Students deprived of full bursariesComment on this story
Johannesburg - A Department of Basic Education senior official this week told students that the National Student Financial Aid Scheme (Nsfas) has admitted to system failures in allocating bursary allowances.
But Nsfas has hit back, saying “this is completely untrue” and that the department was, in fact, to blame for Funza Lushaka allocation problems.
Funza Lushaka is a full-cost, multi-year bursary scheme introduced in 2007 to promote teaching in areas of national priority.
South Africa is facing a dearth of young teachers, as new matrics shun the profession, and the department wanted to address this problem with the bursaries.
This week the department and Nsfas have been at odds over an allowance distribution mess that has distressed the bursary holders at Unisa.
But administration of the scheme at Unisa, which is the responsibility of Nsfas, has hit a snag.
Unisa has the country’s largest student body, and the university also attracts the largest pool of students from poor communities.
The Sunday Independent reported last week that Funza Lushaka bursars at Unisa were being deprived of the allowances they signed up for.
While Nsfas made them sign for thousands of rand – sometimes as much as R80 000 – the students were not receiving the full amounts. This had left them without food and accommodation allowances. Transport allowances, too, were paltry sums – a far cry from what the scheme used to allocate them and had promised for 2014.
Even textbook allocations had been delayed, with the result that students went without textbooks for almost the entire first semester, leading to one student commenting, “We wrote worst exams ever”.
The students said they suspected they were being defrauded, as answers were not forthcoming– either from Nsfas or Unisa call-centre officials. Even the Department of Basic Education had no answers for them, but this week it convened a meeting with Nsfas to “urgently address” Funza Lushaka issues.
Gerrit Coetzee, director for initial teacher education in the Department of Basic Education, told students that Nsfas’s piloted allocation system was actually the failing link. Nsfas has been piloting a funds allocation system it calls sBux. This is a cellphone application that issues vouchers.
“Nsfas has acknowledged that there have been delays in the payment of bursary allowances and book vouchers. The delays were mainly because of system failures after the introduction of the pilot.
“Nsfas is urgently attending to the challenges regarding the transfer of money to students,” Coetzee assured the students.
“Nsfas is in the process of transferring book vouchers to students.”
But this was far from the truth, said Iris Mandindi, a spokeswoman for Nsfas. “It is completely untrue to say that Nsfas has admitted that its piloted sBux system has not been a success. Nsfas did not say this in any meeting.

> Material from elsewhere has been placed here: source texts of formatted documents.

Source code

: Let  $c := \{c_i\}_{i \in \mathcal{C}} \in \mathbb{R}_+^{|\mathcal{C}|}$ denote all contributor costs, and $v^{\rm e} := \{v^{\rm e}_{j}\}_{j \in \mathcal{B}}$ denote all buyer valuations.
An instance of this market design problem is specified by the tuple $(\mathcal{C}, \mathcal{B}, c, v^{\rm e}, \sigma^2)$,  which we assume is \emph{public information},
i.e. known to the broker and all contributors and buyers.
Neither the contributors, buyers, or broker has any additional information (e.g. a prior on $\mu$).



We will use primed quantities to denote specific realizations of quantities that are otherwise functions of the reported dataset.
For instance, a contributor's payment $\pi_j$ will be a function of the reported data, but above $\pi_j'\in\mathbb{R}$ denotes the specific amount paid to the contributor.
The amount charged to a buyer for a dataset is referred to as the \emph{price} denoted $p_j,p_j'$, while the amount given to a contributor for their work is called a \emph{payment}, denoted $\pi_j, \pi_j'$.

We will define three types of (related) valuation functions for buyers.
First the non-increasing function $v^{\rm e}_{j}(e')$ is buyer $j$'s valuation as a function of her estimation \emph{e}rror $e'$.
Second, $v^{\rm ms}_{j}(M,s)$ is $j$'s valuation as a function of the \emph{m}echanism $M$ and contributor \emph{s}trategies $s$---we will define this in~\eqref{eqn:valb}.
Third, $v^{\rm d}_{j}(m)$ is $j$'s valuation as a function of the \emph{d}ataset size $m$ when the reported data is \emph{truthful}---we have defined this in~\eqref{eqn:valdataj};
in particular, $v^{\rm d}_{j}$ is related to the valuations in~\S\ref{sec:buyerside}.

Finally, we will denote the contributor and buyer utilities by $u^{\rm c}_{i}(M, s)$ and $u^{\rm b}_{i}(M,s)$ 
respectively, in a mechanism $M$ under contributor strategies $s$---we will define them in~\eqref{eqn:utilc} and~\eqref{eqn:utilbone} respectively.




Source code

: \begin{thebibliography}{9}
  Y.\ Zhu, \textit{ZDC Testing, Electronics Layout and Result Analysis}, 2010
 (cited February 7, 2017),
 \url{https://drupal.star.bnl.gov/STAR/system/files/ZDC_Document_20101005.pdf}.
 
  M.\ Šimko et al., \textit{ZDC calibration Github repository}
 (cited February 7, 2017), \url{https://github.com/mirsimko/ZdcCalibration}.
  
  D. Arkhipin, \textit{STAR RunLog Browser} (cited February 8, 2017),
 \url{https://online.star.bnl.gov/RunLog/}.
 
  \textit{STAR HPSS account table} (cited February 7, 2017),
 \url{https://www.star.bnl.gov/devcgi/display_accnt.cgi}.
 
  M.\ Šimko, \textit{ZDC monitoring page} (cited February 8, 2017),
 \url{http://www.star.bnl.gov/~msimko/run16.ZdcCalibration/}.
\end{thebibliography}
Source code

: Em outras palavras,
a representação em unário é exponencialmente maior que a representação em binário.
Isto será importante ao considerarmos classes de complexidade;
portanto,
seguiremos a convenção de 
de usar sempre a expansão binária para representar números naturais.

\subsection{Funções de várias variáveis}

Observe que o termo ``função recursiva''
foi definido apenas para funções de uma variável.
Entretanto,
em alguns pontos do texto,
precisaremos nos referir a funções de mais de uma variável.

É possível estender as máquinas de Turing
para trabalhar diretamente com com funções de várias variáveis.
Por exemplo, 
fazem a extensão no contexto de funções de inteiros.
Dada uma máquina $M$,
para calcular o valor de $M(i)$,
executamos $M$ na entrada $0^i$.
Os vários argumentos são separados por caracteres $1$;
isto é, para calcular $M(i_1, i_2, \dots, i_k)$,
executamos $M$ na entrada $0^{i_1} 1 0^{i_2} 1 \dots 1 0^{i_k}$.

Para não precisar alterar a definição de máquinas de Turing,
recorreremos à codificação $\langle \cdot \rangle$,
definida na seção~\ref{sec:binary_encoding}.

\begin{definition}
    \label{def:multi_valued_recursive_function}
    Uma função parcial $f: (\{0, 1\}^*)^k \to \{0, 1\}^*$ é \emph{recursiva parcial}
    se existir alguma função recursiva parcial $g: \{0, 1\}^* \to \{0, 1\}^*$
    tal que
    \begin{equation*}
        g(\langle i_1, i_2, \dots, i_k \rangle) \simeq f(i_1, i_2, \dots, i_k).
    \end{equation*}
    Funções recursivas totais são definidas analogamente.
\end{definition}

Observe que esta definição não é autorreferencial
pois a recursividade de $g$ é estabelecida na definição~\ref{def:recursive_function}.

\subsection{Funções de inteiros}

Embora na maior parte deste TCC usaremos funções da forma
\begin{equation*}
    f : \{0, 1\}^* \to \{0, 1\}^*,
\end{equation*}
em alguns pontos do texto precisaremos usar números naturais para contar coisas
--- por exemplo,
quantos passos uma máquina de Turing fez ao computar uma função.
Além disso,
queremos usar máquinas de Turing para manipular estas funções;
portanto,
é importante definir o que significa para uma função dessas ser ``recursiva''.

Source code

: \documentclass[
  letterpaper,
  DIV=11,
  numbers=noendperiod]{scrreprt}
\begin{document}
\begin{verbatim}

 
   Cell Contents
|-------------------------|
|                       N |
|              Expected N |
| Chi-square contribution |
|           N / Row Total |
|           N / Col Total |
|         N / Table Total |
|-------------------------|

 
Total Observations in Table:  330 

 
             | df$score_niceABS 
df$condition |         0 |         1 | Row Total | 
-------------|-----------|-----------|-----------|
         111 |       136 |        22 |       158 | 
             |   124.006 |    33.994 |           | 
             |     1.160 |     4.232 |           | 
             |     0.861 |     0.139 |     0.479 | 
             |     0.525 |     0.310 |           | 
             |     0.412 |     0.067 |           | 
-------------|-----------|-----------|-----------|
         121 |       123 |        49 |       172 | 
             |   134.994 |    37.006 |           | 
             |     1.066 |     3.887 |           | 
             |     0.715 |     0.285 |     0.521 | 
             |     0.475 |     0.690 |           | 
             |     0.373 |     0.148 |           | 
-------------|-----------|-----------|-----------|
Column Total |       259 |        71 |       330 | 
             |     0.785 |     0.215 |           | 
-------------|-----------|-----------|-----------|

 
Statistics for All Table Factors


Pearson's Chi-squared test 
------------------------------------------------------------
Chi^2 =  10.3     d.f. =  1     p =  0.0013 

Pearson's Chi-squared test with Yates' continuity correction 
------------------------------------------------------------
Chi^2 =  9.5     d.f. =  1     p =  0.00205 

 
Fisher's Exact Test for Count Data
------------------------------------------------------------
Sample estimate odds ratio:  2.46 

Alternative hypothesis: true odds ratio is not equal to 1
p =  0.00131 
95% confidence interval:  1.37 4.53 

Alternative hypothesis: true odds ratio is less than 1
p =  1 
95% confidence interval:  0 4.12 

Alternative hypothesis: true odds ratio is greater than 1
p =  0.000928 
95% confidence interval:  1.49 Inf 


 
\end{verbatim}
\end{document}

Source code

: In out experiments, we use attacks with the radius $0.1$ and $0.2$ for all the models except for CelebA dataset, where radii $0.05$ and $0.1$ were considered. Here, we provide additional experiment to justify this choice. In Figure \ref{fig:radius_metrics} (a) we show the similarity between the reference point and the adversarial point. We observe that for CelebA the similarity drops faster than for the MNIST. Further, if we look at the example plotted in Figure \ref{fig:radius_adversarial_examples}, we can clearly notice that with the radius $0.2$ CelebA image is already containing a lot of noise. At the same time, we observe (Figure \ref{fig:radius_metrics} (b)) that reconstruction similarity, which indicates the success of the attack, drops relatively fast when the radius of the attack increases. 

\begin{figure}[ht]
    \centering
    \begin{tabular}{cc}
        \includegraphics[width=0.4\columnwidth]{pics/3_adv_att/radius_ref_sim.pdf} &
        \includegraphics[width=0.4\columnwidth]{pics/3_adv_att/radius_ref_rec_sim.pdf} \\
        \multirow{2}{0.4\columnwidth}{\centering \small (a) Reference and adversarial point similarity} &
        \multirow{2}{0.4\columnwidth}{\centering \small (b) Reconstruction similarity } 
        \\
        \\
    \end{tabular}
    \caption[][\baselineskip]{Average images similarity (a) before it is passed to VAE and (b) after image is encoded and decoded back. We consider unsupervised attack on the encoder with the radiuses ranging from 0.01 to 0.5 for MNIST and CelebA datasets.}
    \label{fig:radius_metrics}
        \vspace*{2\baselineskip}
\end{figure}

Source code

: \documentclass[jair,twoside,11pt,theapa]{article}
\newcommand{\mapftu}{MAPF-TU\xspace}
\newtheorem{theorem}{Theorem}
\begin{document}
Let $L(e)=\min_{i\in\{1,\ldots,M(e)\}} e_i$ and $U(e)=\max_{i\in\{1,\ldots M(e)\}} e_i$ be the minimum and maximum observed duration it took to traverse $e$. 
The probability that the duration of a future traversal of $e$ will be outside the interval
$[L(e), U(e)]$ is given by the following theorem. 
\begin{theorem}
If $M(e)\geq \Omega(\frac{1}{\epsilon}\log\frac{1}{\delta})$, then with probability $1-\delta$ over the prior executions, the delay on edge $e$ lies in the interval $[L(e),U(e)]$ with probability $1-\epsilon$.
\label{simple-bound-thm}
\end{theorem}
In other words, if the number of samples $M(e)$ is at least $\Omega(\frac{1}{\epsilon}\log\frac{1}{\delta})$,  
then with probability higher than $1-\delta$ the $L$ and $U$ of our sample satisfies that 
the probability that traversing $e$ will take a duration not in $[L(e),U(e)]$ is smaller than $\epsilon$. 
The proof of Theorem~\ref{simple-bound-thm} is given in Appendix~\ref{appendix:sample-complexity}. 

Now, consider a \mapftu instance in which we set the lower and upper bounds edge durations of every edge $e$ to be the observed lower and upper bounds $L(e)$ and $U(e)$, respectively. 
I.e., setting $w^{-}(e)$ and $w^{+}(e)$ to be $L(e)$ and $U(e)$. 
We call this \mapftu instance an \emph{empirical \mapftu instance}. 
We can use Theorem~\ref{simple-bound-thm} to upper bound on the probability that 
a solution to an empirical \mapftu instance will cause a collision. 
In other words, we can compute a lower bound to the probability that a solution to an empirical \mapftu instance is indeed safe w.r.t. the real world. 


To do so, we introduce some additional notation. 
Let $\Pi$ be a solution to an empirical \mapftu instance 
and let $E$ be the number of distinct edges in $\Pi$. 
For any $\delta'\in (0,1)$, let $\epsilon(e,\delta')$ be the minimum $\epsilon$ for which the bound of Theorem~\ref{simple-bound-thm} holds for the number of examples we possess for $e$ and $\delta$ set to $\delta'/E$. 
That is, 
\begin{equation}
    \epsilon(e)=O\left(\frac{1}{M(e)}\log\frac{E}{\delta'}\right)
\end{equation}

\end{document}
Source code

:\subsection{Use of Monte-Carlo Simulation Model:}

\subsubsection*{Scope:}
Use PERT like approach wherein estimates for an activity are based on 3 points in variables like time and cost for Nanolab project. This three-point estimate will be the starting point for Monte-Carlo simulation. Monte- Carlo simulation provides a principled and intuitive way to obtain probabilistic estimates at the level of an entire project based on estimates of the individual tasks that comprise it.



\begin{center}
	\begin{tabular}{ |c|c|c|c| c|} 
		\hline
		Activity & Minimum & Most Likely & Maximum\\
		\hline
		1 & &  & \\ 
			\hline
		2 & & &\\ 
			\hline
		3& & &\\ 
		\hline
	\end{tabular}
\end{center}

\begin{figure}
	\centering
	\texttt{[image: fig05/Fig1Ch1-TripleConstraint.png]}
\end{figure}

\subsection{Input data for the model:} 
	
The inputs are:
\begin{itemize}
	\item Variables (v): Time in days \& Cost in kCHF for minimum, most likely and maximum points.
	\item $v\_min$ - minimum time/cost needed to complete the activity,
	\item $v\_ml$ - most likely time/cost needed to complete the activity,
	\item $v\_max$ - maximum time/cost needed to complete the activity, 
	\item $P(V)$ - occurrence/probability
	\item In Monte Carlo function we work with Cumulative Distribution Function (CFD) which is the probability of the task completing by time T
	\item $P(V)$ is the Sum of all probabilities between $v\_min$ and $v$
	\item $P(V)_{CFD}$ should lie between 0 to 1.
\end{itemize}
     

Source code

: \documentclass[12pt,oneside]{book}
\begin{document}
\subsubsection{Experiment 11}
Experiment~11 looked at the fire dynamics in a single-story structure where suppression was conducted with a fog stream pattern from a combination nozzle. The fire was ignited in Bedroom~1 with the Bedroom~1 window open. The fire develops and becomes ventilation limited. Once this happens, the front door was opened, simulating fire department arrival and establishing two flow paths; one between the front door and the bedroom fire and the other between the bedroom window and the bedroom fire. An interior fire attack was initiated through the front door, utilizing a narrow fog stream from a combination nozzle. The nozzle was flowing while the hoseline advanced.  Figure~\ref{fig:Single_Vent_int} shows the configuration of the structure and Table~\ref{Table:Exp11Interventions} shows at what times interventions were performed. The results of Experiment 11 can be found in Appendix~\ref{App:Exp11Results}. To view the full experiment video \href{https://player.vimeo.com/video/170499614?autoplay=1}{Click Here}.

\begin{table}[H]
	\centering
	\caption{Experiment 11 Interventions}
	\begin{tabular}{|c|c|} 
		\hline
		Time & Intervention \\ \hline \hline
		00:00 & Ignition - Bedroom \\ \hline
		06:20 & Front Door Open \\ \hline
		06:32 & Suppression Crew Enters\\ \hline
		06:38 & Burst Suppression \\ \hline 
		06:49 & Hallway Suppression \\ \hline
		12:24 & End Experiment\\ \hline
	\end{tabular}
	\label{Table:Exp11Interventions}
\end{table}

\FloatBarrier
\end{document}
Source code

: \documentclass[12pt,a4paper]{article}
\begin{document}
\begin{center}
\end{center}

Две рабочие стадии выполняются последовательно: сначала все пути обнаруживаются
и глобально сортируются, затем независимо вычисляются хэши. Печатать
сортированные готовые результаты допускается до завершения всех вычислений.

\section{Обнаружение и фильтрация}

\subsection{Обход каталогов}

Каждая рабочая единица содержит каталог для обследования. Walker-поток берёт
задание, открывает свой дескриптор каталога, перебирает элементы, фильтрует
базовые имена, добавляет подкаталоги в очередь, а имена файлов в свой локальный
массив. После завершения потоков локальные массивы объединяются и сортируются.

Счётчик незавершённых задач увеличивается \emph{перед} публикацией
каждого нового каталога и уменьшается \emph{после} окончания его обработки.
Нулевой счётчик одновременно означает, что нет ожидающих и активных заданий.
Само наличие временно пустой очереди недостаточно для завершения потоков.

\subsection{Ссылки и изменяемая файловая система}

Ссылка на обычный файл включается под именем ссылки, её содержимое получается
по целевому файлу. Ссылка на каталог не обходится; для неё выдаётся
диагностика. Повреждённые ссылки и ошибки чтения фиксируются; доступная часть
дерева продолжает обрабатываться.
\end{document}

Nsfas did not report system failures...” she said.
The agency shifted the blame to the Basic Education Department for Funza Lushaka bursary failures.
“The facts are that Funza Lushaka students must receive funds from the beginning of the academic year, in January. But the Department of Basic Education makes its selection of students who will receive bursaries only in April. Funding is also provided to Nsfas by the department only in April,” said Mandindi.
“Nsfas called on the department to align its selection process with university registration periods to ensure students can receive funds in January each year. There is no reason for the department’s selection process to last up to April, as this seriously disadvantages bursary students.”
SBux was, in fact, a success, Mandindi said.
“In the past five months, the sBux system has distributed more than R100 million successfully to more than 63 000 students at 10 institutions throughout the country for books, travel, food and accommodation.”
Created by Celbux, a private mobile banking solutions company, sBux is a system that Nsfas uses to transfer allowances to loan and bursary students.
The allowances are issued as vouchers, which students can exchange for food, accommodation, books and travel.
Nsfas first piloted the system at the University of the Western Cape last year and extended it to 12 other institutions this year.
Unisa is included in the 2014 batch.
The agency said it had introduced sBux in a bid to limit the abuse of funds by beneficiaries.
But the system appears to be causing commotion beyond Unisa’s Funza Lushaka beneficiaries.
A trilateral student representative council (SRC) conference – of the University of Pretoria (UP), the University of Cape Town and the University of the Western Cape held this year – heard how sBux was hampering students’ access to funds.
The UP’s SRC recently asked the institution’s management to “oppose implementation” of sBux at the university next year, at least until Nsfas took the the university into its confidence. “Until such a time that Nsfas provides solid evidence of the effectiveness of the sBux system, the UP SRC rejects the system in order to protect our financially needy students, and we will pass this stance on to our successors,” said the SRC’s Nthabiseng Nooe.